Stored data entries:
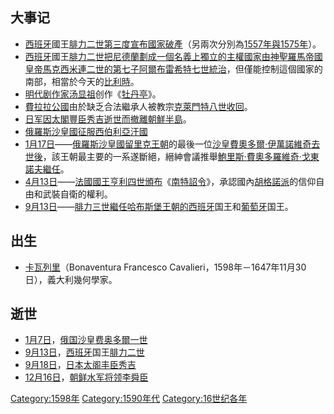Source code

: ## 大事记

  - [西班牙](../Page/西班牙.md "wikilink")國王[腓力二世第三度宣布](../Page/腓力二世_\(西班牙\).md "wikilink")[國家破產](https://zh.wikipedia.org/wiki/國家破產 "wikilink")（另兩次分別為[1557年與](https://zh.wikipedia.org/wiki/1557年 "wikilink")[1575年](https://zh.wikipedia.org/wiki/1575年 "wikilink")）。
  - [西班牙](../Page/西班牙.md "wikilink")國王[腓力二世把](../Page/腓力二世_\(西班牙\).md "wikilink")[尼德蘭劃成一個名義上獨立的主權國家由](https://zh.wikipedia.org/wiki/尼德蘭 "wikilink")[神聖羅馬帝國皇帝](https://zh.wikipedia.org/wiki/神聖羅馬帝國 "wikilink")[馬克西米連二世的第七子](https://zh.wikipedia.org/wiki/馬克西米連二世 "wikilink")[阿爾布雷希特七世統治](https://zh.wikipedia.org/wiki/阿爾布雷希特七世 "wikilink")，但僅能控制這個國家的南部，相當於今天的[比利時](https://zh.wikipedia.org/wiki/比利時 "wikilink")。
  - [明代剧作家](../Page/明朝.md "wikilink")[汤显祖](../Page/汤显祖.md "wikilink")创作《[牡丹亭](../Page/牡丹亭.md "wikilink")》。
  - [費拉拉公國](../Page/費拉拉公國.md "wikilink")由於缺乏合法繼承人被教宗[克萊門特八世收回](https://zh.wikipedia.org/wiki/克萊門特八世 "wikilink")。
  - [日军因](https://zh.wikipedia.org/wiki/日军 "wikilink")[太閣](https://zh.wikipedia.org/wiki/太閣 "wikilink")[豐臣秀吉逝世而撤離](https://zh.wikipedia.org/wiki/豐臣秀吉 "wikilink")[朝鮮半島](https://zh.wikipedia.org/wiki/朝鮮半島 "wikilink")。
  - [俄羅斯沙皇國征服](https://zh.wikipedia.org/wiki/俄羅斯沙皇國 "wikilink")[西伯利亞汗國](https://zh.wikipedia.org/wiki/西伯利亞汗國 "wikilink")
  - [1月17日](../Page/1月17日.md "wikilink")——[俄羅斯沙皇國](https://zh.wikipedia.org/wiki/俄羅斯沙皇國 "wikilink")[留里克王朝](../Page/留里克王朝.md "wikilink")的最後一位[沙皇](../Page/沙皇.md "wikilink")[費奧多爾·伊萬諾維奇去世後](https://zh.wikipedia.org/wiki/費奧多爾·伊萬諾維奇 "wikilink")，該王朝最主要的一系遂斷絕，縉紳會議推舉[鮑里斯·費奧多羅維奇·戈東諾夫繼任](https://zh.wikipedia.org/wiki/鮑里斯·費奧多羅維奇·戈東諾夫 "wikilink")。
  - [4月13日](../Page/4月13日.md "wikilink")——[法國國王](https://zh.wikipedia.org/wiki/法國國王 "wikilink")[亨利四世頒布](https://zh.wikipedia.org/wiki/亨利四世_\(法蘭西\) "wikilink")《[南特詔令](https://zh.wikipedia.org/wiki/南特詔令 "wikilink")》，承認國內[胡格諾派](../Page/胡格諾派.md "wikilink")的信仰自由和武裝自衛的權利。
  - [9月13日](../Page/9月13日.md "wikilink")——[腓力三世繼任](../Page/腓力三世_\(西班牙\).md "wikilink")[哈布斯堡王朝的](../Page/西班牙哈布斯堡王朝.md "wikilink")[西班牙](../Page/西班牙.md "wikilink")国王和[葡萄牙](../Page/葡萄牙.md "wikilink")国王。

## 出生

  - [卡瓦列里](https://zh.wikipedia.org/wiki/博納文圖拉·卡瓦列里 "wikilink")（Bonaventura Francesco Cavalieri，1598年－1647年11月30日），義大利幾何學家。

## 逝世

  - [1月7日](../Page/1月7日.md "wikilink")，[俄国沙皇](https://zh.wikipedia.org/wiki/俄国 "wikilink")[费奥多爾一世](https://zh.wikipedia.org/wiki/费奥多爾一世 "wikilink")
  - [9月13日](../Page/9月13日.md "wikilink")，[西班牙](../Page/西班牙.md "wikilink")国王[腓力二世](../Page/腓力二世_\(西班牙\).md "wikilink")
  - [9月18日](../Page/9月18日.md "wikilink")，[日本](../Page/日本.md "wikilink")[太阁](../Page/太閤.md "wikilink")[丰臣秀吉](../Page/丰臣秀吉.md "wikilink")
  - [12月16日](../Page/12月16日.md "wikilink")，[朝鲜水军将领](../Page/朝鲜民主主义人民共和国.md "wikilink")[李舜臣](../Page/李舜臣.md "wikilink")

[Category:1598年](https://zh.wikipedia.org/wiki/Category:1598年 "wikilink") [Category:1590年代](https://zh.wikipedia.org/wiki/Category:1590年代 "wikilink") [Category:16世纪各年](https://zh.wikipedia.org/wiki/Category:16世纪各年 "wikilink")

What you are asked to do:
Output each entry exactly. Skip the pictures.

Task response:
Source code

: ## 大事记

  - [西班牙](../Page/西班牙.md "wikilink")國王[腓力二世第三度宣布](../Page/腓力二世_\(西班牙\).md "wikilink")[國家破產](https://zh.wikipedia.org/wiki/國家破產 "wikilink")（另兩次分別為[1557年與](https://zh.wikipedia.org/wiki/1557年 "wikilink")[1575年](https://zh.wikipedia.org/wiki/1575年 "wikilink")）。
  - [西班牙](../Page/西班牙.md "wikilink")國王[腓力二世把](../Page/腓力二世_\(西班牙\).md "wikilink")[尼德蘭劃成一個名義上獨立的主權國家由](https://zh.wikipedia.org/wiki/尼德蘭 "wikilink")[神聖羅馬帝國皇帝](https://zh.wikipedia.org/wiki/神聖羅馬帝國 "wikilink")[馬克西米連二世的第七子](https://zh.wikipedia.org/wiki/馬克西米連二世 "wikilink")[阿爾布雷希特七世統治](https://zh.wikipedia.org/wiki/阿爾布雷希特七世 "wikilink")，但僅能控制這個國家的南部，相當於今天的[比利時](https://zh.wikipedia.org/wiki/比利時 "wikilink")。
  - [明代剧作家](../Page/明朝.md "wikilink")[汤显祖](../Page/汤显祖.md "wikilink")创作《[牡丹亭](../Page/牡丹亭.md "wikilink")》。
  - [費拉拉公國](../Page/費拉拉公國.md "wikilink")由於缺乏合法繼承人被教宗[克萊門特八世收回](https://zh.wikipedia.org/wiki/克萊門特八世 "wikilink")。
  - [日军因](https://zh.wikipedia.org/wiki/日军 "wikilink")[太閣](https://zh.wikipedia.org/wiki/太閣 "wikilink")[豐臣秀吉逝世而撤離](https://zh.wikipedia.org/wiki/豐臣秀吉 "wikilink")[朝鮮半島](https://zh.wikipedia.org/wiki/朝鮮半島 "wikilink")。
  - [俄羅斯沙皇國征服](https://zh.wikipedia.org/wiki/俄羅斯沙皇國 "wikilink")[西伯利亞汗國](https://zh.wikipedia.org/wiki/西伯利亞汗國 "wikilink")
  - [1月17日](../Page/1月17日.md "wikilink")——[俄羅斯沙皇國](https://zh.wikipedia.org/wiki/俄羅斯沙皇國 "wikilink")[留里克王朝](../Page/留里克王朝.md "wikilink")的最後一位[沙皇](../Page/沙皇.md "wikilink")[費奧多爾·伊萬諾維奇去世後](https://zh.wikipedia.org/wiki/費奧多爾·伊萬諾維奇 "wikilink")，該王朝最主要的一系遂斷絕，縉紳會議推舉[鮑里斯·費奧多羅維奇·戈東諾夫繼任](https://zh.wikipedia.org/wiki/鮑里斯·費奧多羅維奇·戈東諾夫 "wikilink")。
  - [4月13日](../Page/4月13日.md "wikilink")——[法國國王](https://zh.wikipedia.org/wiki/法國國王 "wikilink")[亨利四世頒布](https://zh.wikipedia.org/wiki/亨利四世_\(法蘭西\) "wikilink")《[南特詔令](https://zh.wikipedia.org/wiki/南特詔令 "wikilink")》，承認國內[胡格諾派](../Page/胡格諾派.md "wikilink")的信仰自由和武裝自衛的權利。
  - [9月13日](../Page/9月13日.md "wikilink")——[腓力三世繼任](../Page/腓力三世_\(西班牙\).md "wikilink")[哈布斯堡王朝的](../Page/西班牙哈布斯堡王朝.md "wikilink")[西班牙](../Page/西班牙.md "wikilink")国王和[葡萄牙](../Page/葡萄牙.md "wikilink")国王。

## 出生

  - [卡瓦列里](https://zh.wikipedia.org/wiki/博納文圖拉·卡瓦列里 "wikilink")（Bonaventura Francesco Cavalieri，1598年－1647年11月30日），義大利幾何學家。

## 逝世

  - [1月7日](../Page/1月7日.md "wikilink")，[俄国沙皇](https://zh.wikipedia.org/wiki/俄国 "wikilink")[费奥多爾一世](https://zh.wikipedia.org/wiki/费奥多爾一世 "wikilink")
  - [9月13日](../Page/9月13日.md "wikilink")，[西班牙](../Page/西班牙.md "wikilink")国王[腓力二世](../Page/腓力二世_\(西班牙\).md "wikilink")
  - [9月18日](../Page/9月18日.md "wikilink")，[日本](../Page/日本.md "wikilink")[太阁](../Page/太閤.md "wikilink")[丰臣秀吉](../Page/丰臣秀吉.md "wikilink")
  - [12月16日](../Page/12月16日.md "wikilink")，[朝鲜水军将领](../Page/朝鲜民主主义人民共和国.md "wikilink")[李舜臣](../Page/李舜臣.md "wikilink")

[Category:1598年](https://zh.wikipedia.org/wiki/Category:1598年 "wikilink") [Category:1590年代](https://zh.wikipedia.org/wiki/Category:1590年代 "wikilink") [Category:16世纪各年](https://zh.wikipedia.org/wiki/Category:16世纪各年 "wikilink")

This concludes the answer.